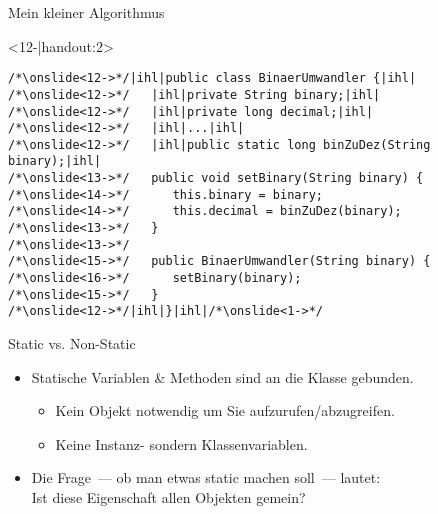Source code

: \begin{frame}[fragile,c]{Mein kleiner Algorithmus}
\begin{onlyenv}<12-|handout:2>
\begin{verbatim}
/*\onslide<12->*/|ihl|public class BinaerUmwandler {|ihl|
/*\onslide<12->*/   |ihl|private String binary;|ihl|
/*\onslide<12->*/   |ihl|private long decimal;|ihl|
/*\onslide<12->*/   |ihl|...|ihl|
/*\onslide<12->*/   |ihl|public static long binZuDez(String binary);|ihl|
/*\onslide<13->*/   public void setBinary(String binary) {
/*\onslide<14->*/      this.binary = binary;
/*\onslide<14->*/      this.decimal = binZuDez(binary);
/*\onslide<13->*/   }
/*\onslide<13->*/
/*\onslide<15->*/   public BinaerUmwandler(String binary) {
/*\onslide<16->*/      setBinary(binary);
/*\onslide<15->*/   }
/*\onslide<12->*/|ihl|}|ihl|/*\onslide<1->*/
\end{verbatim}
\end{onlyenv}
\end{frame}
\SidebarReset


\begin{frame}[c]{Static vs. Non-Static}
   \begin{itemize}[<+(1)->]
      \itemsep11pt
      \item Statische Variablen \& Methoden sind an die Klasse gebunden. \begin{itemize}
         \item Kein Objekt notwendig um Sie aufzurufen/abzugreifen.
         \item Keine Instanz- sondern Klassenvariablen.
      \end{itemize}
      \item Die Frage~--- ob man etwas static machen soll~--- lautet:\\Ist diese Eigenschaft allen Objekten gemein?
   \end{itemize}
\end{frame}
...
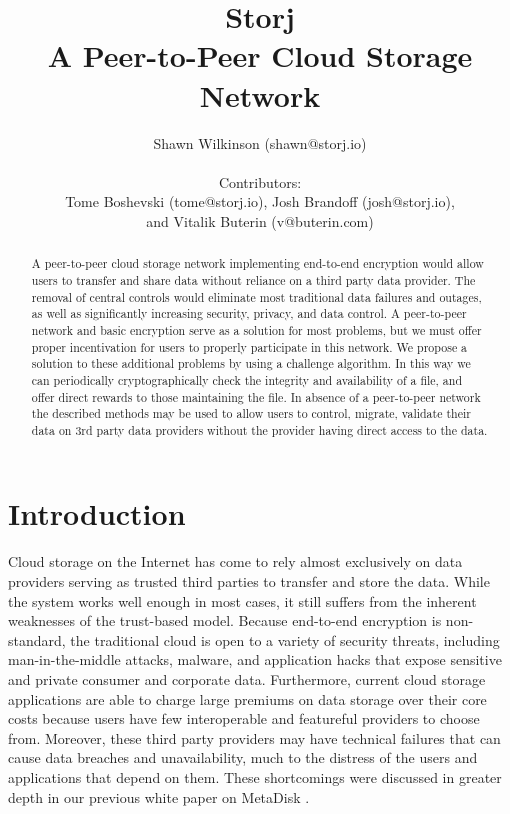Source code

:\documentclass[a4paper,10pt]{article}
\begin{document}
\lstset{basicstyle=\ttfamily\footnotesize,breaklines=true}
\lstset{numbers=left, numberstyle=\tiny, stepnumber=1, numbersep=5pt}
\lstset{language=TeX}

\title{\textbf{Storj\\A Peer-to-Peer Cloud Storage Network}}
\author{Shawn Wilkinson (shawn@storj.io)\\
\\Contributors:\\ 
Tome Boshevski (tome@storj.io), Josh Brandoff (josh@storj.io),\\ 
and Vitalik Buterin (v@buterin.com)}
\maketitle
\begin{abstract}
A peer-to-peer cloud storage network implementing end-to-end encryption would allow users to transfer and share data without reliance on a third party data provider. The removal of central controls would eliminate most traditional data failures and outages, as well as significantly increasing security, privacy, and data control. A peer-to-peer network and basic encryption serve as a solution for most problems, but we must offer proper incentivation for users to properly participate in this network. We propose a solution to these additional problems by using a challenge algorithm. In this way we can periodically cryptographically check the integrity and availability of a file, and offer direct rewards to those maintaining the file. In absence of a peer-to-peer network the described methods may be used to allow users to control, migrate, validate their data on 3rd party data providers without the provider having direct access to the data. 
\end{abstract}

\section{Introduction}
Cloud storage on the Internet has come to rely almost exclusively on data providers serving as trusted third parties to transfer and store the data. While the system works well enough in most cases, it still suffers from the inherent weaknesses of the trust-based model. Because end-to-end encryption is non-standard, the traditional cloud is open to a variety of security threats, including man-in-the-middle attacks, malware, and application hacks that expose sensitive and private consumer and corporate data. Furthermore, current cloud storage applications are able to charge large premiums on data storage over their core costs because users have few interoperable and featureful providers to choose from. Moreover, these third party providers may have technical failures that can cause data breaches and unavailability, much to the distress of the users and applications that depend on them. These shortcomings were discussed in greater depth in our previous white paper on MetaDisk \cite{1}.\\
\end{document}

INSTRUCTIONS TO FOLLOW:
Every line containing the word "long" should be copied from the material.

WRITTEN SOLUTION:
/*\onslide<12->*/   |ihl|private long decimal;|ihl|
/*\onslide<12->*/   |ihl|public static long binZuDez(String binary);|ihl|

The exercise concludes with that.